You can read more about IoT and its evolution in our Complete Guide to Satellite IoT.
As IoT networks generate and deliver massive volumes of data, analysis is becoming increasingly challenging. IoT on its own cannot provide real-time intelligence. Therefore, this is where Artificial Intelligence (AI) steps in, converging with IoT to offer AIoT.
What is AIoT?
AIoT (Artificial Intelligence of Things) combines AI and IoT. It’s an emerging technology that integrates AI-driven analytics with IoT-generated data, enabling devices and systems to process information in real time, recognise patterns, and make intelligent, automated decisions without human intervention!
With IoT offering large-scale data collection, and AI providing the means to analyse it, we now have the technology to turn connected devices into proactive, self-optimising assets capable of enhancing everything from efficiency and performance to safety and security. AIoT offers immense opportunities across an extensive range of industries. For example, it can detect when equipment malfunctions in manufacturing, enhance security around critical infrastructure and send alerts about unsafe water levels in flood-prone regions. We’ll take a closer look at the applications of AIoT in section 4 of this guide.

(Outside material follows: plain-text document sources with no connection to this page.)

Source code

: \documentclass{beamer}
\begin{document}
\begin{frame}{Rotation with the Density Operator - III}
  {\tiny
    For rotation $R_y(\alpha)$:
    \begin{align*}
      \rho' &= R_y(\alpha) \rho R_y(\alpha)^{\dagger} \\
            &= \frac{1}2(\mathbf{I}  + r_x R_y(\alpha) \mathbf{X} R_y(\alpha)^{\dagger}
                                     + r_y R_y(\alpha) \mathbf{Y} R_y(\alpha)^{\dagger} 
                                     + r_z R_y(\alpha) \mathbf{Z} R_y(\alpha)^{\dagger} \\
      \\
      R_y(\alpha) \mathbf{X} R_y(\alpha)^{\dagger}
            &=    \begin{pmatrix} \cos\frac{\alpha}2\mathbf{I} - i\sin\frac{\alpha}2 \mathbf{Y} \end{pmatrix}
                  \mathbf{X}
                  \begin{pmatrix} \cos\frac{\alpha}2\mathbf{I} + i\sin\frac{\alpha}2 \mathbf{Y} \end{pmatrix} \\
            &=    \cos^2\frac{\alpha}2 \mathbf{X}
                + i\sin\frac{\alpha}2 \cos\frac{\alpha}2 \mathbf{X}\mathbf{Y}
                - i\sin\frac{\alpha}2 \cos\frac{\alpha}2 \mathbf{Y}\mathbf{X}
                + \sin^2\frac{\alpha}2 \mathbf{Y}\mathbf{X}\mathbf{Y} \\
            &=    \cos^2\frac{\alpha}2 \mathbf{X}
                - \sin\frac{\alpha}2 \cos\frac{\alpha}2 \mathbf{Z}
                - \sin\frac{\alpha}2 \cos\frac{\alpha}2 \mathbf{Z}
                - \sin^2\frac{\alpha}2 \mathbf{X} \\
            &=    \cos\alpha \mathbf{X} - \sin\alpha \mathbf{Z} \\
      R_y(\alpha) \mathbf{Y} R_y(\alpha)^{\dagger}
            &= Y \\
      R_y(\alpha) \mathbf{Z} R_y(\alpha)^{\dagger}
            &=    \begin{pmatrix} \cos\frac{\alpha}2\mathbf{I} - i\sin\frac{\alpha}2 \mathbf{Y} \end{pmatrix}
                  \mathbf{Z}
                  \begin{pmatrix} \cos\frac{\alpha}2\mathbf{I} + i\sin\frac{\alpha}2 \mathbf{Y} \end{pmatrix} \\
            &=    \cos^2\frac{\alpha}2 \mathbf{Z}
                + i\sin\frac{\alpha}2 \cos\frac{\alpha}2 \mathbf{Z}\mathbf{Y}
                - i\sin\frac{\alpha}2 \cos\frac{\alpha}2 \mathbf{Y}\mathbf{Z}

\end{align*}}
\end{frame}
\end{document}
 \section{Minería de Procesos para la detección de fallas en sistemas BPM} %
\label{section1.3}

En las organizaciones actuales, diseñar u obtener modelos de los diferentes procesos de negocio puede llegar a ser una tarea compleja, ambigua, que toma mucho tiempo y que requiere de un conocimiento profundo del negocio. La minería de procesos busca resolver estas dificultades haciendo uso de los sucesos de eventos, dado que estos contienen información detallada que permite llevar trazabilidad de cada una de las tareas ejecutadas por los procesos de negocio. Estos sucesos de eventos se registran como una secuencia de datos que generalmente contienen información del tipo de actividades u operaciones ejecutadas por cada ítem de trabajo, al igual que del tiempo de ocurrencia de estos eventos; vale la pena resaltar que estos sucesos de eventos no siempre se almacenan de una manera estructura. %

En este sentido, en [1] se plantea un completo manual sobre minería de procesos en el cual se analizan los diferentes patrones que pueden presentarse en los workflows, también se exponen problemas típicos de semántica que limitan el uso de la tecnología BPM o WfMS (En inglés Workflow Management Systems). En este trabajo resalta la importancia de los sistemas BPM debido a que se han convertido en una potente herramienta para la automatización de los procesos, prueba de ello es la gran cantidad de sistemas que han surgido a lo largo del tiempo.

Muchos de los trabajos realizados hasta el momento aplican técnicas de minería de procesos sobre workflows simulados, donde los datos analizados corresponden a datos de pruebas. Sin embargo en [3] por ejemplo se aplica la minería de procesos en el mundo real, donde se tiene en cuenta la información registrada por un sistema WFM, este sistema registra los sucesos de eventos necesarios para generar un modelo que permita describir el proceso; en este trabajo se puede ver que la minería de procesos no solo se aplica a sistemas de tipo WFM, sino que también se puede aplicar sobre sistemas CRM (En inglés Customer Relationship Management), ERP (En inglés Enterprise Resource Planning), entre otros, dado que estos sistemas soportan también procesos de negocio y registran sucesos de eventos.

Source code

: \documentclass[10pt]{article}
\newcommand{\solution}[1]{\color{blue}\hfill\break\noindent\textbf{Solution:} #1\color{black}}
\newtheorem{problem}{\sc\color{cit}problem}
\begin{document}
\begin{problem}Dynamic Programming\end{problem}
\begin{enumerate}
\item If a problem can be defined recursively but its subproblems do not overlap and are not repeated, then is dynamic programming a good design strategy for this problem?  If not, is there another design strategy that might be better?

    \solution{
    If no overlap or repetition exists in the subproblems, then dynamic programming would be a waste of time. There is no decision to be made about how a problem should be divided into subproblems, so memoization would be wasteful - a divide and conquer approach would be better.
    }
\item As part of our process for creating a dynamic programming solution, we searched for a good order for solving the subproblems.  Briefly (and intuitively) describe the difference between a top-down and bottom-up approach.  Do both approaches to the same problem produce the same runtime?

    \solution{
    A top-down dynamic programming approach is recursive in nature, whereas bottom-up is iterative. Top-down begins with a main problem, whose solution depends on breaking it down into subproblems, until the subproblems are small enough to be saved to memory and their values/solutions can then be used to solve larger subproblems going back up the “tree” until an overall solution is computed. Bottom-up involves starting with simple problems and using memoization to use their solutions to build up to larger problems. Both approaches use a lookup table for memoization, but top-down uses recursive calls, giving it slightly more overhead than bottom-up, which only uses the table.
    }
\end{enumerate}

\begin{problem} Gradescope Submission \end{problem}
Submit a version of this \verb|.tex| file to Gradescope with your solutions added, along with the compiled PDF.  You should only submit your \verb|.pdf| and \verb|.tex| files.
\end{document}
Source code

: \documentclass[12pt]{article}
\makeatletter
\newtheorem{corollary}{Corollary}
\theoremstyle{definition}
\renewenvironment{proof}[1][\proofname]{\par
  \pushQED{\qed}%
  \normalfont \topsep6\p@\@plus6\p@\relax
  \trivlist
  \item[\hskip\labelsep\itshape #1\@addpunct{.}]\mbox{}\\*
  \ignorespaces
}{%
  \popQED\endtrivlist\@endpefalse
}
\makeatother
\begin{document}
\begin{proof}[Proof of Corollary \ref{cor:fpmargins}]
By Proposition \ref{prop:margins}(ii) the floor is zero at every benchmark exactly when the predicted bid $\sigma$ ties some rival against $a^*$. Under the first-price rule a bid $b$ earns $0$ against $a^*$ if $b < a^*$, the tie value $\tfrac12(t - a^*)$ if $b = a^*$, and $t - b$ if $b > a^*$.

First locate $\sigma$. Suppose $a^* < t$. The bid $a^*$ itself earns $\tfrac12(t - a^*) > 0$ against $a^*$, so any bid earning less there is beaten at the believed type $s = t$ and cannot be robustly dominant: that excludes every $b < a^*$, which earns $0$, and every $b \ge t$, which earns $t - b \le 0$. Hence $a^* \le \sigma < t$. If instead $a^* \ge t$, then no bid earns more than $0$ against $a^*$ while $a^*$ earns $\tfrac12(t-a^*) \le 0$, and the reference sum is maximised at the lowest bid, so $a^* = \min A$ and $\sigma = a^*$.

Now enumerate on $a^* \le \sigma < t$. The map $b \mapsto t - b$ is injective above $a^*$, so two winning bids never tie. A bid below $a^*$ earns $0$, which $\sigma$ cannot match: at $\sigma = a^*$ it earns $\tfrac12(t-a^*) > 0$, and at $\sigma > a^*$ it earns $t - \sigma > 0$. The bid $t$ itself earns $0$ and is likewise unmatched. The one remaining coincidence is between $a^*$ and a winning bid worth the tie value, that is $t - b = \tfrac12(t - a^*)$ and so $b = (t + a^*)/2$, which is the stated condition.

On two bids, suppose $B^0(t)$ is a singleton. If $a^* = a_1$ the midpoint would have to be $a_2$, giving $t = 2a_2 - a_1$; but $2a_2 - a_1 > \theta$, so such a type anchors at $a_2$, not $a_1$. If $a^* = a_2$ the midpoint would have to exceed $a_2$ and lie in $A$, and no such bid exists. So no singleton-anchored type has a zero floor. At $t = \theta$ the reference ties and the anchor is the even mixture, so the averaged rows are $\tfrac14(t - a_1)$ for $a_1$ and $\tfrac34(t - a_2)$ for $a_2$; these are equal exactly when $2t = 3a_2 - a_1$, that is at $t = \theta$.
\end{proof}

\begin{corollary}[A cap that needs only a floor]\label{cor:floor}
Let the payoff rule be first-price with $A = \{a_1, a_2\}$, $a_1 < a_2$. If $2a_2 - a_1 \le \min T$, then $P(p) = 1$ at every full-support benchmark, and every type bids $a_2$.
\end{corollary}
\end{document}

The Connectivity Challenge
AIoT offers massive potential, but just like standard IoT applications that came before it, this technology relies on connectivity to deliver real-time data exchange. Terrestrial networks are an excellent option, but their coverage has significant gaps. Estimates suggest that only 15% of the world’s surface is covered by cellular networks, leaving operations in industries like maritime shipping, oil and gas, agriculture and environmental monitoring often out of reach.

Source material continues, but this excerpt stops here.